▸ **Brief**: Set down every record once more, exactly as given.

▸ **Available records**:
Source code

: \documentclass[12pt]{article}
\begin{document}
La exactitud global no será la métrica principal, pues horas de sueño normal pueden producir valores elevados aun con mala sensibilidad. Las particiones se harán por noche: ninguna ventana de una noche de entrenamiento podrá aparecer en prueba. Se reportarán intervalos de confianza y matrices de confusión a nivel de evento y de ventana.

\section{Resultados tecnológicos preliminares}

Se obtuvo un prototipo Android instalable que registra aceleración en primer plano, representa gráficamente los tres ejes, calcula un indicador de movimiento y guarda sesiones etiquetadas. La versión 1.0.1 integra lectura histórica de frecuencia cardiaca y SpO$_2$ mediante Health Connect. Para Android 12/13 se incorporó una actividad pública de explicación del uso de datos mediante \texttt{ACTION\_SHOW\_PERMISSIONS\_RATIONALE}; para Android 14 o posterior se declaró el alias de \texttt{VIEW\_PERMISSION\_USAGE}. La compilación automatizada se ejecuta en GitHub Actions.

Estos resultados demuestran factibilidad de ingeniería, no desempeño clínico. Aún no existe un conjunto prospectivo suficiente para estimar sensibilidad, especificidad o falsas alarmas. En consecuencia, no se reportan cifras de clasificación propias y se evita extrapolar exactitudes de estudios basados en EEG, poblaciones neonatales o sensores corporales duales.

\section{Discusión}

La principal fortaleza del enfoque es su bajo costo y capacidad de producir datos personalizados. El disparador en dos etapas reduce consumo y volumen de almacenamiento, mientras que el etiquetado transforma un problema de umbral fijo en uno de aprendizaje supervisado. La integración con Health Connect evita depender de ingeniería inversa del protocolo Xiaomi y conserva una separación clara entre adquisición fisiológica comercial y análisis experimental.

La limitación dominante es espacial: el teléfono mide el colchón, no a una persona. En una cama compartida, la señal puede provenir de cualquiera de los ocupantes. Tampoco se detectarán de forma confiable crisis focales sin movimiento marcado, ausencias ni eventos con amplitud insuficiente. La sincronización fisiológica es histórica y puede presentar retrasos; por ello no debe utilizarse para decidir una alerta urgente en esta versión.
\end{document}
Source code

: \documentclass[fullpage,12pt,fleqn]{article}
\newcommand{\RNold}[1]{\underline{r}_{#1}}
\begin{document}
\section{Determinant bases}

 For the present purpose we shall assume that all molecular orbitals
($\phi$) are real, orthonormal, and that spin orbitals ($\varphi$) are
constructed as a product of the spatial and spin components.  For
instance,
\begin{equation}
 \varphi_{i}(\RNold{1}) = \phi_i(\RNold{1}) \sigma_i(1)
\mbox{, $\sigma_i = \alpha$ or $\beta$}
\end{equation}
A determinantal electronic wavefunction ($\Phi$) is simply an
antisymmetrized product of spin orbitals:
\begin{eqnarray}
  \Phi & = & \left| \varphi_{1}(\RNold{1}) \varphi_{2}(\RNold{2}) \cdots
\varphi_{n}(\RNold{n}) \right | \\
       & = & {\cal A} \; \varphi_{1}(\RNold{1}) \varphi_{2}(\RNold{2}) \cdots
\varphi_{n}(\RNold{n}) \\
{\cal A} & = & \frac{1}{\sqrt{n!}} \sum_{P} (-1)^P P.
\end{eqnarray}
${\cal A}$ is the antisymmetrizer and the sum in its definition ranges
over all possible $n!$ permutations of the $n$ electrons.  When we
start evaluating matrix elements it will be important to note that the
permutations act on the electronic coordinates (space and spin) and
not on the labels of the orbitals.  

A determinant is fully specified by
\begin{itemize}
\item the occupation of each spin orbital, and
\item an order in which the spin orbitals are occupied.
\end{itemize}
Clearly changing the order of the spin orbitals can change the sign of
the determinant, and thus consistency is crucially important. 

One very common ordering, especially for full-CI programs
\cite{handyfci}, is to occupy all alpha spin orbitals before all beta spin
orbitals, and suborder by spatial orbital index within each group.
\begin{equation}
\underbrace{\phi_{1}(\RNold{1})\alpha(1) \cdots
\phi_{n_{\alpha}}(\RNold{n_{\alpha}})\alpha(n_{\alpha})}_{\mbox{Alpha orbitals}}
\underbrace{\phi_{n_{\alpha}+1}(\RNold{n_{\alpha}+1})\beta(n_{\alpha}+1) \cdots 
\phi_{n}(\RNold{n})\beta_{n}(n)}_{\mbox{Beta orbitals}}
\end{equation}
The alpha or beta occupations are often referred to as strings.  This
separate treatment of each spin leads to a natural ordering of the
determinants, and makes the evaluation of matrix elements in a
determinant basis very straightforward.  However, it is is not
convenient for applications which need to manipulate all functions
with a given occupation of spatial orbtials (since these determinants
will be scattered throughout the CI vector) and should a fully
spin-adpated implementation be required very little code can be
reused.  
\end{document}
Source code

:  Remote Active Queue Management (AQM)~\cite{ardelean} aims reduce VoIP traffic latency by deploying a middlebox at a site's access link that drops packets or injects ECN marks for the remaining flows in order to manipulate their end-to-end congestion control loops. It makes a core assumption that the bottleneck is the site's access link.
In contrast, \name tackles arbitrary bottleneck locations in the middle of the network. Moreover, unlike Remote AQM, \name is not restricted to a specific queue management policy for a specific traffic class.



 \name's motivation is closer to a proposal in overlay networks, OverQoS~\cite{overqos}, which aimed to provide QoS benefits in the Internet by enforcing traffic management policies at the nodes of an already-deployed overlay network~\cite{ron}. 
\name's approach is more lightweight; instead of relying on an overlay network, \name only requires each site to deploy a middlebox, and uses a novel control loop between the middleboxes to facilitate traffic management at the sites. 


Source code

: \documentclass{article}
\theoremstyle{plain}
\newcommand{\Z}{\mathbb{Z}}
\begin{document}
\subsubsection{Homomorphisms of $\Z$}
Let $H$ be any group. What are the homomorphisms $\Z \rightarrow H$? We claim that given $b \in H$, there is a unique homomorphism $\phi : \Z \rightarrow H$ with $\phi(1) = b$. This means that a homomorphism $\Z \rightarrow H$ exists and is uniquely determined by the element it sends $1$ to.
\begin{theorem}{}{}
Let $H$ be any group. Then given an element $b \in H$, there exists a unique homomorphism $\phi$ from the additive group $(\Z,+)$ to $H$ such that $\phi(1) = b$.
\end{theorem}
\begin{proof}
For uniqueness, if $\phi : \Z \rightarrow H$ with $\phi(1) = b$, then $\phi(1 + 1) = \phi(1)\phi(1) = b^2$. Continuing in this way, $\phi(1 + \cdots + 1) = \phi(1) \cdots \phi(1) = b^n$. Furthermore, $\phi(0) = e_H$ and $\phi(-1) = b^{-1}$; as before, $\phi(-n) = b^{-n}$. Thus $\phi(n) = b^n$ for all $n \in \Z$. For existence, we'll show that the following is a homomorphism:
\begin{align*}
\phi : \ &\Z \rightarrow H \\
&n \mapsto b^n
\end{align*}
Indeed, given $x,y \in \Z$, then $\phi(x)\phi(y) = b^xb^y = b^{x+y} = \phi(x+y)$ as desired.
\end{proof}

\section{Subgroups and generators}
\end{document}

▸ **Completed exercise**:
Source code

: \documentclass[12pt]{article}
\begin{document}
La exactitud global no será la métrica principal, pues horas de sueño normal pueden producir valores elevados aun con mala sensibilidad. Las particiones se harán por noche: ninguna ventana de una noche de entrenamiento podrá aparecer en prueba. Se reportarán intervalos de confianza y matrices de confusión a nivel de evento y de ventana.

\section{Resultados tecnológicos preliminares}

Se obtuvo un prototipo Android instalable que registra aceleración en primer plano, representa gráficamente los tres ejes, calcula un indicador de movimiento y guarda sesiones etiquetadas. La versión 1.0.1 integra lectura histórica de frecuencia cardiaca y SpO$_2$ mediante Health Connect. Para Android 12/13 se incorporó una actividad pública de explicación del uso de datos mediante \texttt{ACTION\_SHOW\_PERMISSIONS\_RATIONALE}; para Android 14 o posterior se declaró el alias de \texttt{VIEW\_PERMISSION\_USAGE}. La compilación automatizada se ejecuta en GitHub Actions.

Estos resultados demuestran factibilidad de ingeniería, no desempeño clínico. Aún no existe un conjunto prospectivo suficiente para estimar sensibilidad, especificidad o falsas alarmas. En consecuencia, no se reportan cifras de clasificación propias y se evita extrapolar exactitudes de estudios basados en EEG, poblaciones neonatales o sensores corporales duales.

\section{Discusión}

La principal fortaleza del enfoque es su bajo costo y capacidad de producir datos personalizados. El disparador en dos etapas reduce consumo y volumen de almacenamiento, mientras que el etiquetado transforma un problema de umbral fijo en uno de aprendizaje supervisado. La integración con Health Connect evita depender de ingeniería inversa del protocolo Xiaomi y conserva una separación clara entre adquisición fisiológica comercial y análisis experimental.

La limitación dominante es espacial: el teléfono mide el colchón, no a una persona. En una cama compartida, la señal puede provenir de cualquiera de los ocupantes. Tampoco se detectarán de forma confiable crisis focales sin movimiento marcado, ausencias ni eventos con amplitud insuficiente. La sincronización fisiológica es histórica y puede presentar retrasos; por ello no debe utilizarse para decidir una alerta urgente en esta versión.
\end{document}
Source code

: \documentclass[fullpage,12pt,fleqn]{article}
\newcommand{\RNold}[1]{\underline{r}_{#1}}
\begin{document}
\section{Determinant bases}

 For the present purpose we shall assume that all molecular orbitals
($\phi$) are real, orthonormal, and that spin orbitals ($\varphi$) are
constructed as a product of the spatial and spin components.  For
instance,
\begin{equation}
 \varphi_{i}(\RNold{1}) = \phi_i(\RNold{1}) \sigma_i(1)
\mbox{, $\sigma_i = \alpha$ or $\beta$}
\end{equation}
A determinantal electronic wavefunction ($\Phi$) is simply an
antisymmetrized product of spin orbitals:
\begin{eqnarray}
  \Phi & = & \left| \varphi_{1}(\RNold{1}) \varphi_{2}(\RNold{2}) \cdots
\varphi_{n}(\RNold{n}) \right | \\
       & = & {\cal A} \; \varphi_{1}(\RNold{1}) \varphi_{2}(\RNold{2}) \cdots
\varphi_{n}(\RNold{n}) \\
{\cal A} & = & \frac{1}{\sqrt{n!}} \sum_{P} (-1)^P P.
\end{eqnarray}
${\cal A}$ is the antisymmetrizer and the sum in its definition ranges
over all possible $n!$ permutations of the $n$ electrons.  When we
start evaluating matrix elements it will be important to note that the
permutations act on the electronic coordinates (space and spin) and
not on the labels of the orbitals.  

A determinant is fully specified by
\begin{itemize}
\item the occupation of each spin orbital, and
\item an order in which the spin orbitals are occupied.
\end{itemize}
Clearly changing the order of the spin orbitals can change the sign of
the determinant, and thus consistency is crucially important. 

One very common ordering, especially for full-CI programs
\cite{handyfci}, is to occupy all alpha spin orbitals before all beta spin
orbitals, and suborder by spatial orbital index within each group.
\begin{equation}
\underbrace{\phi_{1}(\RNold{1})\alpha(1) \cdots
\phi_{n_{\alpha}}(\RNold{n_{\alpha}})\alpha(n_{\alpha})}_{\mbox{Alpha orbitals}}
\underbrace{\phi_{n_{\alpha}+1}(\RNold{n_{\alpha}+1})\beta(n_{\alpha}+1) \cdots 
\phi_{n}(\RNold{n})\beta_{n}(n)}_{\mbox{Beta orbitals}}
\end{equation}
The alpha or beta occupations are often referred to as strings.  This
separate treatment of each spin leads to a natural ordering of the
determinants, and makes the evaluation of matrix elements in a
determinant basis very straightforward.  However, it is is not
convenient for applications which need to manipulate all functions
with a given occupation of spatial orbtials (since these determinants
will be scattered throughout the CI vector) and should a fully
spin-adpated implementation be required very little code can be
reused.  
\end{document}
Source code

:  Remote Active Queue Management (AQM)~\cite{ardelean} aims reduce VoIP traffic latency by deploying a middlebox at a site's access link that drops packets or injects ECN marks for the remaining flows in order to manipulate their end-to-end congestion control loops. It makes a core assumption that the bottleneck is the site's access link.
In contrast, \name tackles arbitrary bottleneck locations in the middle of the network. Moreover, unlike Remote AQM, \name is not restricted to a specific queue management policy for a specific traffic class.



 \name's motivation is closer to a proposal in overlay networks, OverQoS~\cite{overqos}, which aimed to provide QoS benefits in the Internet by enforcing traffic management policies at the nodes of an already-deployed overlay network~\cite{ron}. 
\name's approach is more lightweight; instead of relying on an overlay network, \name only requires each site to deploy a middlebox, and uses a novel control loop between the middleboxes to facilitate traffic management at the sites. 


Source code

: \documentclass{article}
\theoremstyle{plain}
\newcommand{\Z}{\mathbb{Z}}
\begin{document}
\subsubsection{Homomorphisms of $\Z$}
Let $H$ be any group. What are the homomorphisms $\Z \rightarrow H$? We claim that given $b \in H$, there is a unique homomorphism $\phi : \Z \rightarrow H$ with $\phi(1) = b$. This means that a homomorphism $\Z \rightarrow H$ exists and is uniquely determined by the element it sends $1$ to.
\begin{theorem}{}{}
Let $H$ be any group. Then given an element $b \in H$, there exists a unique homomorphism $\phi$ from the additive group $(\Z,+)$ to $H$ such that $\phi(1) = b$.
\end{theorem}
\begin{proof}
For uniqueness, if $\phi : \Z \rightarrow H$ with $\phi(1) = b$, then $\phi(1 + 1) = \phi(1)\phi(1) = b^2$. Continuing in this way, $\phi(1 + \cdots + 1) = \phi(1) \cdots \phi(1) = b^n$. Furthermore, $\phi(0) = e_H$ and $\phi(-1) = b^{-1}$; as before, $\phi(-n) = b^{-n}$. Thus $\phi(n) = b^n$ for all $n \in \Z$. For existence, we'll show that the following is a homomorphism:
\begin{align*}
\phi : \ &\Z \rightarrow H \\
&n \mapsto b^n
\end{align*}
Indeed, given $x,y \in \Z$, then $\phi(x)\phi(y) = b^xb^y = b^{x+y} = \phi(x+y)$ as desired.
\end{proof}

\section{Subgroups and generators}
\end{document}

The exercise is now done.